Politics for her was a very wide theme that included women’s suffrage and understanding the different worlds of urban and rural women. She regularly ridiculed the notion of the weaker sex and often responded in the newspaper to public remarks aimed at women. After seven years she left Die Burger but continued for a decade to contribute articles in which she exercised what she called; “being partial to women” (vrouepartydigheid) and never flinched from taking on important men such as the beloved Afrikaans writer C.J. Langenhoven who once had to withdraw publicly ‘an unfriendly remark’ about women.

M.E.R. regarded her mother as the first feminist she knew. When her mother sent her daughters to university she was asked whether she did that so that they could get husbands, to which her mother responded: “No, I send them so that they can live without husbands, if they so prefer.”

Just as she regarded Afrikaner journalism as differing from journalism in English, so M.E.R. saw English feminism as something different from Afrikaner feminism. Her legacy was a feminism deeply embedded in the struggle of the masses of post war impoverished white families -many living in shacks at the edges of towns, cities and on desolate pieces of land.

Afrikaner women were apprehensive about feminism, she suggested, because the whole movement was “English in origin and sentiment”, while “we were busy with our struggle against impoverishment and degeneration, with our whole struggle for rehabilitation”. In this effort she accepted that feminism had a definite role, but in a different way from the movement propagated by English-speaking women who “cared little about the issues of vital concern to Afrikaners”.

Nationalism for Afrikaner women was a “simple thing …. Love for one’s own people and a desire to make of them a healthy, intelligent and honourable people; sadness about backwardness on any terrain over which these three characteristics should govern.”

Several scholars have shown how this insistence of being different from others by siding unequivocally with ‘one’s own’ had led to contradictions. For one, there was the disempowering concept of the ‘volksmoeder’ (mother of the nation) fuelled by the content of the women’s pages of Die Boerevrou and Die Burger.

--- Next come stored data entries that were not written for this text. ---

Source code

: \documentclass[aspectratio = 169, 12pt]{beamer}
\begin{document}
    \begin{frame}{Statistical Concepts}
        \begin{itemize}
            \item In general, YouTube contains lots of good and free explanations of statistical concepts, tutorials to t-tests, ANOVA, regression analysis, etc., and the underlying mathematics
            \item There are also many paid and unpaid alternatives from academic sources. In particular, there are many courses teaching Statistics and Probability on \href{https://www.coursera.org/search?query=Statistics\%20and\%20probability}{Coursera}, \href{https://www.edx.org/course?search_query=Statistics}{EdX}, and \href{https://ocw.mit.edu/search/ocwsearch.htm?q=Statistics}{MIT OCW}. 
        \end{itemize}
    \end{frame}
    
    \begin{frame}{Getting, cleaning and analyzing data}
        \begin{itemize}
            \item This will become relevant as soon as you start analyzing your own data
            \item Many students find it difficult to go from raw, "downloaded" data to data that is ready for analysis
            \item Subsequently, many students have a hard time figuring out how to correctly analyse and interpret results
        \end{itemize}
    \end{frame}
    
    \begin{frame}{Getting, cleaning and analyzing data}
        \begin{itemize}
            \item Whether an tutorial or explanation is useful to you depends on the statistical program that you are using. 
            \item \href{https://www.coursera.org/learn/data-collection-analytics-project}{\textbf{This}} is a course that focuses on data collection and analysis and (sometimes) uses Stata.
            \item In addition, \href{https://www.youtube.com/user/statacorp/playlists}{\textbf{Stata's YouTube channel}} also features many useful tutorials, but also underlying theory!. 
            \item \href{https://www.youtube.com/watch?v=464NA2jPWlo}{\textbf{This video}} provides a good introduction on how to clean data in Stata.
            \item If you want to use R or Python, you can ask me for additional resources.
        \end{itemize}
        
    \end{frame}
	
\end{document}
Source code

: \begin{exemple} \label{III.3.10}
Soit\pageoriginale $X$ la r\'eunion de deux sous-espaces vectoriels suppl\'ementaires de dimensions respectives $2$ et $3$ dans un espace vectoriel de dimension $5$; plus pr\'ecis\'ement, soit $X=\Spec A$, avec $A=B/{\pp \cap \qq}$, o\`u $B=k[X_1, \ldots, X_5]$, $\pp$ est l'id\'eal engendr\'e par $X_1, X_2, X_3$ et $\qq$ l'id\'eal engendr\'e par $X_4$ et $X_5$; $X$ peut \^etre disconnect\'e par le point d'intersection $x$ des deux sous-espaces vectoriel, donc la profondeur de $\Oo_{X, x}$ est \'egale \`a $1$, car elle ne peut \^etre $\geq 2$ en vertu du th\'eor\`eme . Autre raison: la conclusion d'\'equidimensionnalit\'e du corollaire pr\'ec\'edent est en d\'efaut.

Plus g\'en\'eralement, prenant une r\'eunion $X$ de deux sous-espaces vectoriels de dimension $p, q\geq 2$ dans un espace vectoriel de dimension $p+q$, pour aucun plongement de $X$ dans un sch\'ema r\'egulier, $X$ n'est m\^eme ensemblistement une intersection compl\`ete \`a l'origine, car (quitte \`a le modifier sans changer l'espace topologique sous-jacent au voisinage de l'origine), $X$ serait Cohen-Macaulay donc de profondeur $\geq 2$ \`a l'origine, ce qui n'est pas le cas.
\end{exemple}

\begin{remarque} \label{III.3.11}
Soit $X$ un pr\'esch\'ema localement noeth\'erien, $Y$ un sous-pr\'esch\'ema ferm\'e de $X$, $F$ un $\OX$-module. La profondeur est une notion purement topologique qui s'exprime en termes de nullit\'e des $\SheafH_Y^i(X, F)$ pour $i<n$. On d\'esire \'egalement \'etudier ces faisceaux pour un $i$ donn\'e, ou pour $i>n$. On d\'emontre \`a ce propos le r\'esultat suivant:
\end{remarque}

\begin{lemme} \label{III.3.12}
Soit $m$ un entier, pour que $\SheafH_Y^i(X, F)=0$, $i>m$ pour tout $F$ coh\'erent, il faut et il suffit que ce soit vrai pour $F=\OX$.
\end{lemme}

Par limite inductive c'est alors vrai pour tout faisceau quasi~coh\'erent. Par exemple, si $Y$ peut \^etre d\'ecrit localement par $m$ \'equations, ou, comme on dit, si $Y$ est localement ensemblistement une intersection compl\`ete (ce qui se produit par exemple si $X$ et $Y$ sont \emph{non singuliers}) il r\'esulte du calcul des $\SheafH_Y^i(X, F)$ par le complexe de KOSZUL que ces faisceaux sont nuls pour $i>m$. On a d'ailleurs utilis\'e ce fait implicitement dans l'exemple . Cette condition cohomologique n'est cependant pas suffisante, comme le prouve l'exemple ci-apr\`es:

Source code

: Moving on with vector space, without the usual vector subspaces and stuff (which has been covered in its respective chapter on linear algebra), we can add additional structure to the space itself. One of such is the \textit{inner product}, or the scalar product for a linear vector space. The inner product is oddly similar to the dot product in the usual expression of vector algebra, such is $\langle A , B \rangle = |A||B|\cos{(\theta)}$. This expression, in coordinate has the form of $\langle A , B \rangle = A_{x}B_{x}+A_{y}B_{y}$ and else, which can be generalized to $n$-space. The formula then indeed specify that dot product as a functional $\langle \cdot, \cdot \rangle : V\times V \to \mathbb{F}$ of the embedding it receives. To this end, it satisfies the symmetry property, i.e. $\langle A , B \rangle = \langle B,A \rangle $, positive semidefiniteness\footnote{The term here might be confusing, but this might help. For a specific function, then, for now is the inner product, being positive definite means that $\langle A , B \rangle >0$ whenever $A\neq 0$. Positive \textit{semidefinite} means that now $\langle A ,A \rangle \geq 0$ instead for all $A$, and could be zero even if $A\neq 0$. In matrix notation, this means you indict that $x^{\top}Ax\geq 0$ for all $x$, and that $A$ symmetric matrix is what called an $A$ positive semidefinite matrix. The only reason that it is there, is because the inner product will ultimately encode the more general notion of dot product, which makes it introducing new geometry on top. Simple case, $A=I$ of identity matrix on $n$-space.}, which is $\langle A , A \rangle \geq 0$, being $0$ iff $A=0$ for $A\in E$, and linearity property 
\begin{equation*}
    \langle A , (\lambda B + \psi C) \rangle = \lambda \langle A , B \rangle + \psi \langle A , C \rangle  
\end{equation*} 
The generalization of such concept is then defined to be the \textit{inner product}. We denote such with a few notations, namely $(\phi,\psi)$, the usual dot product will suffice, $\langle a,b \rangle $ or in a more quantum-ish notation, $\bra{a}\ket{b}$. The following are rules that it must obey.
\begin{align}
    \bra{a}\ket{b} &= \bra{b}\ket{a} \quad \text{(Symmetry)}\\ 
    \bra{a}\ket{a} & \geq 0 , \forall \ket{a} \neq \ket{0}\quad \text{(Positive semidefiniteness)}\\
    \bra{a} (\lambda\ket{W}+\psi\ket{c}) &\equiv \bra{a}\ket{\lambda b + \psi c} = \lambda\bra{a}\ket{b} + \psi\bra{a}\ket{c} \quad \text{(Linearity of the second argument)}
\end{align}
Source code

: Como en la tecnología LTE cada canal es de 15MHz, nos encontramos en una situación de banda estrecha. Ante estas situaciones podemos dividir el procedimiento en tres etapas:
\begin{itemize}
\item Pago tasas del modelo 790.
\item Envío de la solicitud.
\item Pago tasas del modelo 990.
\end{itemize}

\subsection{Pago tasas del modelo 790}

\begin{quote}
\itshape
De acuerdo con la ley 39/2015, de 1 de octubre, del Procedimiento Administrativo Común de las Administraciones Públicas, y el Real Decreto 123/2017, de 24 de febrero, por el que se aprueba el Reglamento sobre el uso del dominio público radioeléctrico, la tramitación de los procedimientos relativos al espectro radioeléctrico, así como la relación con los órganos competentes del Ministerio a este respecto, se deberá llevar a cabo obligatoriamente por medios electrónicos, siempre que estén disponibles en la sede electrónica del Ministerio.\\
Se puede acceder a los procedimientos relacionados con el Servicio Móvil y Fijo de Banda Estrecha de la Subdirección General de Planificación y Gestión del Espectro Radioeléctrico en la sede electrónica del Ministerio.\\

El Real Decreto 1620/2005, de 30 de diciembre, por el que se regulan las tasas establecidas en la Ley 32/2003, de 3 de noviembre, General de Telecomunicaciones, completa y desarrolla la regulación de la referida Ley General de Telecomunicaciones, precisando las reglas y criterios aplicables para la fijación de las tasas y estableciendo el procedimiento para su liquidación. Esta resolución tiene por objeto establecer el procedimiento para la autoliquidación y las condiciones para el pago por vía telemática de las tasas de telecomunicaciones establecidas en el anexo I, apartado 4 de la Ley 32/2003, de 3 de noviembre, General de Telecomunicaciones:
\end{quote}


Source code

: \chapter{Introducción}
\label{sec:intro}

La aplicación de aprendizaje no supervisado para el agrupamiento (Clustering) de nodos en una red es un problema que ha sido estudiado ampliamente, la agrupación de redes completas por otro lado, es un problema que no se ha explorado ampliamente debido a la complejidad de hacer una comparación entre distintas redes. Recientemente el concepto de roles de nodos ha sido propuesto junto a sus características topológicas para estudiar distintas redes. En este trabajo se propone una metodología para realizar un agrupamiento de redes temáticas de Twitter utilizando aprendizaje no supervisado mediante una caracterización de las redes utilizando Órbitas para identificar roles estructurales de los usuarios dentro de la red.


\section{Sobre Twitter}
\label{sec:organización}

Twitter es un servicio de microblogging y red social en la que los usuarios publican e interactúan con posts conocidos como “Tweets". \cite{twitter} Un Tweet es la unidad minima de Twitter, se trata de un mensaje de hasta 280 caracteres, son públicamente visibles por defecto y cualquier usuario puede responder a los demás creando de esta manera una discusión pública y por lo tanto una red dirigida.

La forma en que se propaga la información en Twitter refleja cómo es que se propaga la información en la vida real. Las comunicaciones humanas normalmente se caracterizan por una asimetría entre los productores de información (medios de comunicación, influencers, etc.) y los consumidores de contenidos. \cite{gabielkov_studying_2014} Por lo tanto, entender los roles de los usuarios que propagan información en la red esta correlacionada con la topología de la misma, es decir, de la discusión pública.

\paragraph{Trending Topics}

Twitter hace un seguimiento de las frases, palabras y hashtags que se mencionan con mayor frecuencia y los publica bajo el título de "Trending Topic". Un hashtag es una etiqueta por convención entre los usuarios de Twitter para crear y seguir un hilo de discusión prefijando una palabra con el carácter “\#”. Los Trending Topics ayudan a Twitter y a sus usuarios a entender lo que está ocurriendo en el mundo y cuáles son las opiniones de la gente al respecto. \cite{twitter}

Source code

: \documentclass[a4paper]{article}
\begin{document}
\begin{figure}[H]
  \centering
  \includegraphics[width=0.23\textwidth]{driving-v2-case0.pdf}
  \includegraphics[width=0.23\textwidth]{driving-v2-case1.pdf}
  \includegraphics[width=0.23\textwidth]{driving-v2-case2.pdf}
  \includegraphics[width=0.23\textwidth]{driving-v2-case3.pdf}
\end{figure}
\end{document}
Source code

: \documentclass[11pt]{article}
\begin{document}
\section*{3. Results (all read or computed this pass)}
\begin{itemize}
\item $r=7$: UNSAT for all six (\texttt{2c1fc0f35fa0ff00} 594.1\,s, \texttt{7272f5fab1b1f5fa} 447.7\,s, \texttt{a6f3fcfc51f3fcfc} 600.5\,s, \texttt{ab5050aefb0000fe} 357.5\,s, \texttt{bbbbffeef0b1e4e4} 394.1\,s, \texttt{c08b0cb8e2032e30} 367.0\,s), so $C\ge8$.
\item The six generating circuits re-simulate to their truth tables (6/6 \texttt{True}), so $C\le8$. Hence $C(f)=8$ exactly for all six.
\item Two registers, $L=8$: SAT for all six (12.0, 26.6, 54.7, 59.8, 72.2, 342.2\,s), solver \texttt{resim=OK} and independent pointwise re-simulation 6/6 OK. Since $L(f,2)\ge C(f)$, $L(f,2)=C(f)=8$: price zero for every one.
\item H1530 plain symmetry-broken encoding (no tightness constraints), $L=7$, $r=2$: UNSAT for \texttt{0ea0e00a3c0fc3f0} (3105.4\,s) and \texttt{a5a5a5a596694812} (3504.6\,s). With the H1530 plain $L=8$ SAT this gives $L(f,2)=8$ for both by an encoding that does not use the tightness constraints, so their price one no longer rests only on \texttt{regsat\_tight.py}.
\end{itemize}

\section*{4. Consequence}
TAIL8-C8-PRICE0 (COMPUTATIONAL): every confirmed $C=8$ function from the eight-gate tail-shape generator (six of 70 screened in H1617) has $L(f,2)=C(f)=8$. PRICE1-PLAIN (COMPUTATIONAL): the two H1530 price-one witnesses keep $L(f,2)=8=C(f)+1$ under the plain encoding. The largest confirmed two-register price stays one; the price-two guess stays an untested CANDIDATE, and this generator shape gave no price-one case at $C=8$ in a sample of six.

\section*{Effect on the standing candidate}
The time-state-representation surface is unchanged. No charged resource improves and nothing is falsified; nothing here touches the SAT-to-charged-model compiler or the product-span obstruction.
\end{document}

But to her credit, M.E.R. at least dared to ask in her column: “Are we not going astray if we think of the welfare of the Afrikaner or of the white population as our only task?”

J C Steyn Biography "The 100 Years of M E R"M.E.R.’s voice about social inequalities became so strong and articulate that in 1928 she was appointed organising secretary of the Afrikaanse Christelike Vroue Vereniging (A.C.V.V), and travelled the country investigating the “poor white problem”. Two years later she became the only female member on the Carnegie Commission which initially did not feature the question of women as a separate category. After her sociological study on the problems of mothers and daughters in poor white families, her report was published as a separate whole.

She received the Hertzog Prize for prose in 1953, the Scheepers Prize for Youth Literature in 1961 and the Tienie Holloway Medal for Children’s Literature in 1970, as well as an honourary doctorate from the University of Cape Town (UCT) in 1951, and one from the University of South Africa (UNISA) in 1973 for her contribution to social work.